IoT devices market is still very fragmented with numerous small and medium businesses playing an important role on the market. Demand increase will result in smaller volumes per order and more scattered customer base. To capitalize on such market conditions semiconductor vendors will require new distribution models such as e-Commerce platforms.

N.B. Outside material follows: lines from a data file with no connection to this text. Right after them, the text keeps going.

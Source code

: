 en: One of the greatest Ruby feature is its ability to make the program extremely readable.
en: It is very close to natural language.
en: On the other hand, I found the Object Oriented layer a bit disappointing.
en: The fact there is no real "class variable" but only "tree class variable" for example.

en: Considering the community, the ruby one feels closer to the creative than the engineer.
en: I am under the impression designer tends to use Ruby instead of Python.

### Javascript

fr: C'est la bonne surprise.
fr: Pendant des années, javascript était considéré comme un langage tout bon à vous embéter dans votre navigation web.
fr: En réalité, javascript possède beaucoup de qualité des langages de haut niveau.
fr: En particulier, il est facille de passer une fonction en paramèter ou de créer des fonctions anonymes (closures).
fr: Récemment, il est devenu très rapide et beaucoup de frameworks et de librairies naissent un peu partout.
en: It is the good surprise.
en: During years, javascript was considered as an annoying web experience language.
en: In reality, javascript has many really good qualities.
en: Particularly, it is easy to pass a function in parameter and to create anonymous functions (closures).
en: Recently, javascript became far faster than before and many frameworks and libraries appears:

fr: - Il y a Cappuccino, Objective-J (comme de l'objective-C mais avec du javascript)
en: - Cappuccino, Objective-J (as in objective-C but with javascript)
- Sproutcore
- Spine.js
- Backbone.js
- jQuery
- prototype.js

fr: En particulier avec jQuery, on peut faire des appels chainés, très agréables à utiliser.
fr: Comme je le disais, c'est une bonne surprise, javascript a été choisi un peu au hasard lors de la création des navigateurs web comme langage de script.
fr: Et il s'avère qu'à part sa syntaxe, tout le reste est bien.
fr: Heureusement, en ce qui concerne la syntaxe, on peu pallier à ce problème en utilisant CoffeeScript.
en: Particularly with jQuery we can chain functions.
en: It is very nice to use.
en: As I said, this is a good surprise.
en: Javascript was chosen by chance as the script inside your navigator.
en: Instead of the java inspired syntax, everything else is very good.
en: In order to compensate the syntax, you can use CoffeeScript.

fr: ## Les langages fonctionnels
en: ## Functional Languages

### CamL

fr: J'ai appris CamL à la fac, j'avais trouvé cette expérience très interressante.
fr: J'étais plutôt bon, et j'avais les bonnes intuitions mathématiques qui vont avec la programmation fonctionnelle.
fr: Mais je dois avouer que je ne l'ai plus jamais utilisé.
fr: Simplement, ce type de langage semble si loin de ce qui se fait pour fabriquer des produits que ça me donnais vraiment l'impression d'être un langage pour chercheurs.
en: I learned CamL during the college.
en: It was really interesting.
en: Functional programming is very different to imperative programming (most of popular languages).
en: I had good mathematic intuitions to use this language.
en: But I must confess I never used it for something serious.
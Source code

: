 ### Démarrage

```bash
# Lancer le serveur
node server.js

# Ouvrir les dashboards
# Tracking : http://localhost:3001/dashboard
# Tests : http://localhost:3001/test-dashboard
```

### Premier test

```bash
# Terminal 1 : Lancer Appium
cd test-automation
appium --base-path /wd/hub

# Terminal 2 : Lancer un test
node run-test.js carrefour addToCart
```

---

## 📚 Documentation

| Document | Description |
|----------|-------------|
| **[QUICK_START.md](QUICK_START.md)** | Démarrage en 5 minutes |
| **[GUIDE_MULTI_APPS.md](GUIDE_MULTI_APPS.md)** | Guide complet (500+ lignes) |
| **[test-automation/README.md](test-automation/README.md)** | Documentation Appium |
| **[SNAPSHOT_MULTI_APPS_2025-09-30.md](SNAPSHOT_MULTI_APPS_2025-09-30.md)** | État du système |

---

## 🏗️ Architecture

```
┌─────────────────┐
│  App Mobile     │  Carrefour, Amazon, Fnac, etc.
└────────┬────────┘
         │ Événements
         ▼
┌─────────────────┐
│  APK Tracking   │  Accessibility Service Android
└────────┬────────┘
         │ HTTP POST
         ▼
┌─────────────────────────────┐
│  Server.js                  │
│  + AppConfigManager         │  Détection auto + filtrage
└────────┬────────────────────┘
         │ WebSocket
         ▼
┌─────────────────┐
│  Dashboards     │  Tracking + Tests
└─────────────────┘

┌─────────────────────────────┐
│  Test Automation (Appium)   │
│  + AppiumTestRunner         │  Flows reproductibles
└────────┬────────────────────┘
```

MARKET CONSOLIDATION CONTINUES TRIGGERING SUPPLY CHAINS RE-DESIGN

Semiconductor M&A activity set a new aggregate value record of nearly USD 125 bn (+21% YoY) in 2016 as IoT- and automobile-driven deal-making gains momentum. IoT drove 24 deals accounting for 65% of 2016 aggregate deals value. Industry consolidation has boosted revenue growth for Top 25 semiconductor vendors in 2016 to +7.9% YoY. Based on KPMG Global Semiconductor Survey, M&A spending will continue rising in 2017 as most of the new deals will be focused on adjacent technologies to diversify and grow revenue. Continued M&A activity will result in mid-term structural re-design of supply chains. These accelerated market consolidations will, in most cases, drive network optimization.

CHINA SURGES IN CAPITAL SPENDING AND WAFER CAPACITY

In 2016, 69% of total Capital Spending worldwide was in Asia Pacific, as spending in the region increased by USD + 4.3 bn YoY, led by China, which alone had USD +4.5 bn YoY increment. China will continue the strong spending until 2019 with 10.8% CAGR, more than 3x faster growth than the rest of the world. Government stimulus package during the next five years will increase the demand for semiconductor manufacturing equipment in China.

As a result of increased spending, current 300-millimeter wafer capacity in China (415,500 wafers per month in 2016) could almost triple by 2020. Technology business unit leaders should take advantage of the increased investment opportunity in China. On the other hand, China's aggressive plans to develop an indigenous semiconductor manufacturing capability will likely create unbalanced supply in commodities and the low-end semiconductor market by 2020. All above mentioned effects of “Made in China 2025” strategy will shift supply chain focus and lead to new partnership models for semiconductor companies in the years to come.